Invasion of the Body Snatchers (1978)

Invasion of the Body Snatchers
Directed by Philip Kaufman
Written by W.D. Richter from a novel by Jack Finney
1978/US
IMDb page
First viewing/Amazon Prime (free to members)
One of 1,000 Greatest Horror Films on They Shoot Zombies, Don’t They?

Jack Bellicec: It’s a big conspiracy.
Matthew Bennell: What’s a conspiracy?
Jack Bellicec: Everything.

Comparisons are odious.  But they can’t be avoided.  This movie, however, stands up on its own two, unique feet.

Matthew Bennell (Donald Sutherland) is a food safety inspector for the San Francisco Department of Public Health.  He seems to be sweet on his pretty lab technician Elizabeth Driscoll (Brooke Adams).  But she is living with sloppy self-absorbed dentist Geoffrey Howell.  She is a plant lover and picks an unusual flower and takes it home to study it. Before she knows it, Geoffrey seems to be an entirely new person.  For one thing, he takes out the garbage.  He also starts attending mysterious meetings non-stop.  She is convinced something very strange must be going on.

Elizabeth has a hard time convincing anybody, including Matthew, that she is not delusional.  He wants her to talk to his friend, famed psychiatrist and author Dr.

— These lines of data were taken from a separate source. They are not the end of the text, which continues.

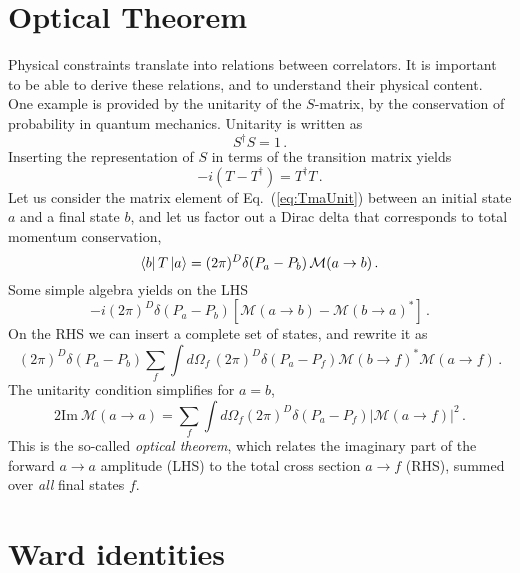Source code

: \documentclass[notes]{subfiles}
\begin{document}
\section{Optical Theorem}
\label{sec:optical-theorem}

Physical constraints translate into relations between correlators. It
is important to be able to derive these relations, and to understand
their physical content. One example is provided by the unitarity of
the $S$-matrix, \ie by the conservation of probability in quantum
mechanics. Unitarity is written as
\begin{equation}
  \label{eq:SmatUnit}
  S^\dagger S = 1\, .
\end{equation}
Inserting the representation of $S$ in terms of the transition matrix
yields
\begin{equation}
  \label{eq:TmaUnit}
  -i \left(T - T^\dagger\right) = T^\dagger T\, .
\end{equation}
Let us consider the matrix element of Eq.~(\ref{eq:TmaUnit}) between an
initial state $a$ and a final state $b$, and let us factor out a Dirac
delta that corresponds to total momentum conservation, 
\begin{equation}
  \label{eq:MAmplitude}
  \bra{b} T \ket{a} = (2\pi)^D \delta(P_a - P_b)\, \mathcal{M}(a
  \to b)\, .
\end{equation}
Some simple algebra yields on the LHS
\begin{equation}
  \label{eq:MLHS}
  -i (2\pi)^D \delta\left(P_a-P_b\right) \left[
    \mathcal{M}(a\to b) - \mathcal{M}(b \to a)^*
    \right]\, . 
\end{equation}
On the RHS we can insert a complete set of states, and rewrite it as
\begin{equation}
  \label{eq:MRHS}
   (2\pi)^D \delta\left(P_a-P_b\right) \sum_f \int d\Omega_f\,
   (2\pi)^D \delta\left(P_a-P_f\right) \mathcal{M}(b\to f)^*
   \mathcal{M}(a\to f)\, .
 \end{equation}
The unitarity condition simplifies for $a=b$, 
\begin{equation}
  \label{eq:OptThm}
  2 \mathrm{Im}\ \mathcal{M}(a\to a) = 
  \sum_f \int d\Omega_f  (2\pi)^D \delta\left(P_a-P_f\right) 
  \left|
    \mathcal{M}(a\to f)
  \right|^2\, .
\end{equation}
This is the so-called \emph{optical theorem}, which relates the
imaginary part of the forward $a\to a$ amplitude (LHS) to the total cross
section $a\to f$ (RHS), summed over \emph{all} final states $f$.

\section{Ward identities}
\label{sec:ward-identities}
\end{document}
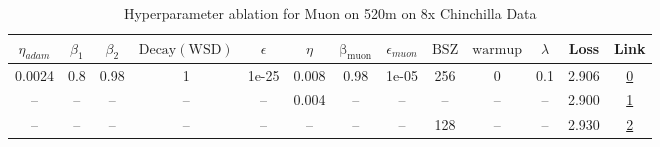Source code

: \begin{table}[H]
\centering
\caption{Hyperparameter ablation for Muon on 520m on 8x Chinchilla Data}
\label{tab:ablation_muon_520m_8}
\begin{tabular}{ccccccccccccc}
\toprule
$\eta_{adam}$ & $\beta_1$ & $\beta_2$ & $\mathrm{Decay (WSD)}$ & $\epsilon$ & $\eta$ & $\mathrm{\beta_{muon}}$ & $\epsilon_{muon}$ & $\mathrm{BSZ}$ & $\mathrm{warmup}$ & $\lambda$ & Loss & Link \\
\midrule
0.0024 & 0.8 & 0.98 & 1 & 1e-25 & 0.008 & 0.98 & 1e-05 & 256 & 0 & 0.1 & 2.906 & \href{https://wandb.ai/stanford-mercury/optimizer-scaling/runs/sweep-520m-85B-muongc58c06lr0.008-wd0.1-minlr0-warmup0-b10.8-b20-498482}{0} \\
\midrule
-- & -- & -- & -- & -- & 0.004 & -- & -- & -- & -- & -- & 2.900 & \href{https://wandb.ai/stanford-mercury/optimizer-scaling/runs/sweep-520m-85B-muong0ea950lr0.004-wd0.1-minlr0-warmup0-b10.8-b20-9ac240}{1} \\
-- & -- & -- & -- & -- & -- & -- & -- & 128 & -- & -- & 2.930 & \href{https://wandb.ai/stanford-mercury/optimizer-scaling/runs/sweep-520m-85B-muong1d8a02lr0.008-wd0.1-minlr0-warmup0-b10.8-b20-913852}{2} \\
\bottomrule
\end{tabular}
\end{table}

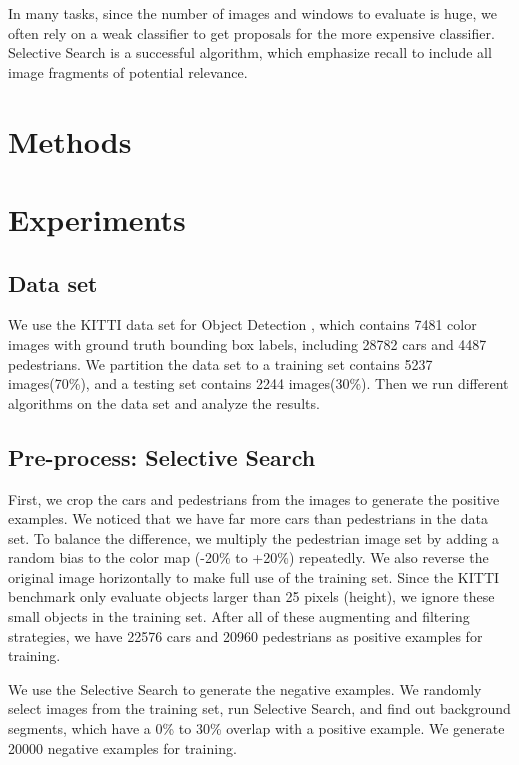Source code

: \documentclass{article} %
\begin{document}
In many tasks, since the number of images and windows to evaluate is huge, we often rely on a weak classifier to get proposals for the more expensive classifier. Selective Search \cite{van2011segmentation} is a successful algorithm, which emphasize recall to include all image fragments of potential relevance. 

\section{Methods}

\section{Experiments}

\subsection{Data set}

We use the KITTI data set for Object Detection \cite{Geiger2012CVPR}, which contains 7481 color images with ground truth bounding box labels, including 28782 cars and 4487 pedestrians. We partition the data set to a training set contains 5237 images(70\%), and a testing set contains 2244 images(30\%). Then we run different algorithms on the data set and analyze the results.

\subsection{Pre-process: Selective Search}
\label{sec:preprocess}

First, we crop the cars and pedestrians from the images to generate the positive examples. We noticed that we have far more cars than pedestrians in the data set. To balance the difference, we multiply the pedestrian image set by adding a random bias to the color map (-20\% to +20\%) repeatedly. We also reverse the original image horizontally to make full use of the training set. Since the KITTI benchmark only evaluate objects larger than 25 pixels (height), we ignore these small objects in the training set. After all of these augmenting and filtering strategies, we have 22576 cars and 20960 pedestrians as positive examples for training.

We use the Selective Search \cite{van2011segmentation} to generate the negative examples. We randomly select images from the training set, run Selective Search, and find out background segments, which have a 0\% to 30\% overlap with a positive example. We generate 20000 negative examples for training. 
\end{document}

David Kibner (Leonard Nimoy).  She does so at a book signing where he reassures her this is just a sign that she is unhappy with Geoffrey.  Funnily enough, there is another woman at the party with the same problem.  We are introduced to poet Jack Bellecec (Jeff Goldman) at the same party.  He hates Kibner and is mad at the world.

Jack and his wife Nancy make their living running a spa, specializing in mud treatments etc.  Jeff takes a nap and soon Nancy sees a horrible thing taking shape that is looking more and more like Jeff.  The Bellecec’s dodge that bullet but soon Elizabeth is under grave threat.  Things get worse and worse and more and more terrifying as the quartet try to escape possession by the unknown force.  With director Don Siegel as a cab driver and Kevin McCarthy, who starred in Invasion of the Body Snatchers (1956), as a man with a message.

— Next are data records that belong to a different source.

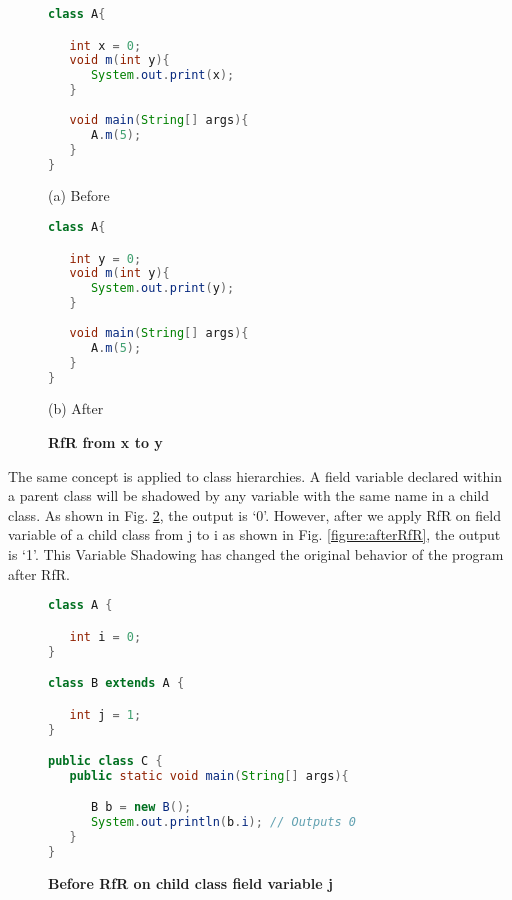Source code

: \begin{figure}[th]
\centering
\begin{minipage}[t]{0.45\linewidth}
\begin{lstlisting}[language=java, basicstyle=\scriptsize\ttfamily,frame=single]
class A{

   int x = 0;
   void m(int y){
      System.out.print(x);
   }
	
   void main(String[] args){
      A.m(5);
   }
}

\end{lstlisting}
\centering(a) Before
\end{minipage}
\hfill
\begin{minipage}[t]{0.45\linewidth}
\begin{lstlisting}[language=java, basicstyle=\scriptsize\ttfamily,frame=single]
class A{

   int y = 0;
   void m(int y){
      System.out.print(y);
   }
	
   void main(String[] args){
      A.m(5);
   }
}\end{lstlisting}
\centering(b) After
\end{minipage}
\caption{\textbf{RfR from x to y}}
\label{figure:sameBlock}
\end{figure}

The same concept is applied to class hierarchies. A field variable declared within a parent class will be shadowed by any variable with the same name in a child class. As shown in Fig. \ref{figure:beforeRfR}, the output is `0'. However, after we apply RfR on field variable of a child class from j to i as shown in Fig. \ref{figure:afterRfR}, the output is `1'. This Variable Shadowing has changed the original behavior of the program after RfR. 

\begin{figure}[th]
\centering
\begin{minipage}[t]{0.75\linewidth}
\begin{lstlisting}[language=java, basicstyle=\scriptsize\ttfamily,frame=single]
class A {

   int i = 0;
}

class B extends A {

   int j = 1; 
}

public class C {
   public static void main(String[] args){

      B b = new B();
      System.out.println(b.i); // Outputs 0
   }
}
\end{lstlisting}
\end{minipage}
\caption{\textbf{Before RfR on child class field variable j}}
\label{figure:beforeRfR}
\end{figure}

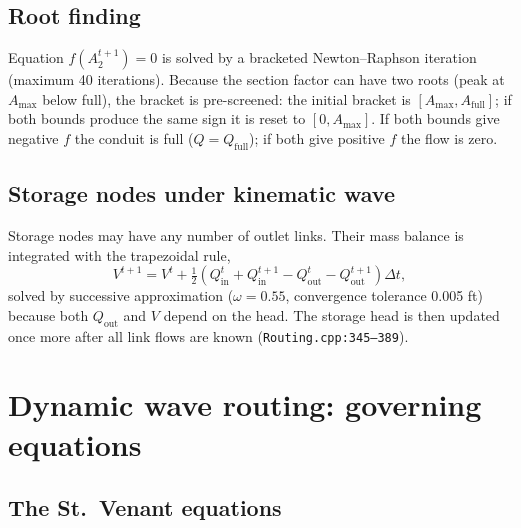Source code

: \documentclass[11pt,a4paper]{article}
\begin{document}
\subsection{Root finding}

Equation $f(A_2^{t+1}) = 0$ is solved by a bracketed Newton--Raphson iteration
(maximum 40 iterations). Because the section factor can have two roots
(peak at $A_{\max}$ below full), the bracket is pre-screened: the initial
bracket is $[A_{\max}, A_{\mathrm{full}}]$; if both bounds produce the same
sign it is reset to $[0, A_{\max}]$. If both bounds give negative $f$ the
conduit is full ($Q = Q_{\mathrm{full}}$); if both give positive $f$ the flow
is zero.

\subsection{Storage nodes under kinematic wave}

Storage nodes may have any number of outlet links. Their mass balance is
integrated with the trapezoidal rule,
\begin{equation}
  V^{t+1} = V^{t} + \tfrac{1}{2}\left(Q_{\mathrm{in}}^{t} + Q_{\mathrm{in}}^{t+1}
  - Q_{\mathrm{out}}^{t} - Q_{\mathrm{out}}^{t+1}\right)\Delta t,
\end{equation}
solved by successive approximation ($\omega = 0.55$, convergence tolerance
0.005 ft) because both $Q_{\mathrm{out}}$ and $V$ depend on the head. The
storage head is then updated once more after all link flows are known
(\texttt{Routing.cpp:345--389}).

\section{Dynamic wave routing: governing equations}

\subsection{The St.\ Venant equations}
\end{document}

I found this far more downright terrifying than the original, largely due to the revealing nature of color and the advancements in special effects.  The acting here is superior.  I particularly enjoyed the performances of Sutherland and Goldman.  There is more of Big Brother vibe to this, as befits a late 70’s movie.  Recommended but folks really should see the original, which is iconic, as well.